Just on the heels of the Anonymous takeover of the US Sentencing Commission website, the New York Times is reporting that its network has been subject to persistent hacking over the last four months at the hands of Chinese attackers. The paper hasn’t released precise details on the nature of the attacks. However, this Symantec Threat Report is a nice primer on the makeup of cyber-attacks generally.
This attack is a good illustration of the difficulty of true attribution in cyberspace, especially in real time. The Times is confident enough to assign blame to China as headline news, and actually dedicate four pages of copy to laying out their case. The paper notes that the timing of the attacks coincides with the publication of reports critical of prime minister Wen Jiabao’s family. Additionally, the attacks were only aimed at gaining access to passwords and information related to the Wen family. And while the attacks were routed through US university servers, cyber-security experts traced the attacks to a strain of malware “associated with” previous attacks out of China. No doubt, it’s a mountain of circumstantial evidence. As far as attribution in cyber goes, this is as close to as good as it gets.
But is it proof? Not according to the Chinese:
Asked about evidence that indicated the hacking originated in China, and possibly with the military, China’s Ministry of National Defense said, “Chinese laws prohibit any action including hacking that damages Internet security.” It added that “to accuse the Chinese military of launching cyber-attacks without solid proof is unprofessional and baseless.”
As Herb Lin has argued more generally, the Times might be able to correctly attribute down to the machine used, the human operator, or the political party or force responsible. But it isn't likely to conclusively attribute to all three. The appropriate standard of guilt in this context depends on the goals of cyber attribution. If we hope to deter by criminal conviction, meeting the “beyond a reasonable doubt” could be a long wait. But a lower standard is required when making national security decisions---and editorial ones, apparently. Readers looking to dive deep on the complexities of attribution ought to start with David Clark and Susan Landau’s piece, Untangling Attribution.

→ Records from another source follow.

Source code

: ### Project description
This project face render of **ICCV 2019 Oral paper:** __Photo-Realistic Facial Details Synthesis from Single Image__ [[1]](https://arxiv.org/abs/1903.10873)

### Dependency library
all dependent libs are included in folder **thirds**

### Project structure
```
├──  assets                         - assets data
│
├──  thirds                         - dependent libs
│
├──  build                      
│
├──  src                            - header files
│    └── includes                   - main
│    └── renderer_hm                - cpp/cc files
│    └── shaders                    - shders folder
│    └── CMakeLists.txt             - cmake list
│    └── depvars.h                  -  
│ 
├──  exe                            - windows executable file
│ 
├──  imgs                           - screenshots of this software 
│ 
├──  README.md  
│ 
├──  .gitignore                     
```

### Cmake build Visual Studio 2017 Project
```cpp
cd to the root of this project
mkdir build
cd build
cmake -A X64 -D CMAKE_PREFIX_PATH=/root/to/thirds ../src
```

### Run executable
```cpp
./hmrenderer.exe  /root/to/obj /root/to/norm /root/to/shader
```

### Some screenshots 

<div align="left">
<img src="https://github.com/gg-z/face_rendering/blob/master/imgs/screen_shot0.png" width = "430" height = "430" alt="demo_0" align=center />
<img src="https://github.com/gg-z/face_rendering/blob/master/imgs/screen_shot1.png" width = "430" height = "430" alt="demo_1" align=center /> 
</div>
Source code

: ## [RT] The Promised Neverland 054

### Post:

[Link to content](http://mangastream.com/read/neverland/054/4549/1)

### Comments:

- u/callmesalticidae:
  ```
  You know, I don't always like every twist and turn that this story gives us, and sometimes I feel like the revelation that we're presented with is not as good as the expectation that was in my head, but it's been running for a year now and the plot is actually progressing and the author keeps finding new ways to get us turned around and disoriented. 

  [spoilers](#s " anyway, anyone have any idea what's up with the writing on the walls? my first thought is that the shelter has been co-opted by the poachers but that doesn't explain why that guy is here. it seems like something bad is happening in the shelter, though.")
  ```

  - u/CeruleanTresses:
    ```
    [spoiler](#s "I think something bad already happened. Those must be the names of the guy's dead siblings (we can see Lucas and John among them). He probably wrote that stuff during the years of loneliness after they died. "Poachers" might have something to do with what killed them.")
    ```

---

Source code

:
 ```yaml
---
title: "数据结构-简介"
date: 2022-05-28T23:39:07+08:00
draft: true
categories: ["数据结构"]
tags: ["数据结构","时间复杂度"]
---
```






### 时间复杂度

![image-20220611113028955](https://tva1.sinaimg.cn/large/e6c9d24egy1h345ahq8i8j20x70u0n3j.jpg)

Update (9:15): Jack correctly notes that "cyber attack" is a term of art and, from the few available details we have, this looks more like "cyber exploitation." The Times is using the term "attack" and we'll follow their lead until more is forthcoming. In the meantime, the 2009 NRC study Technology, Policy, Law, and Ethics Regarding U.S. Acquisition and Use of Cyberattack Capabilities nicely spells out the difference.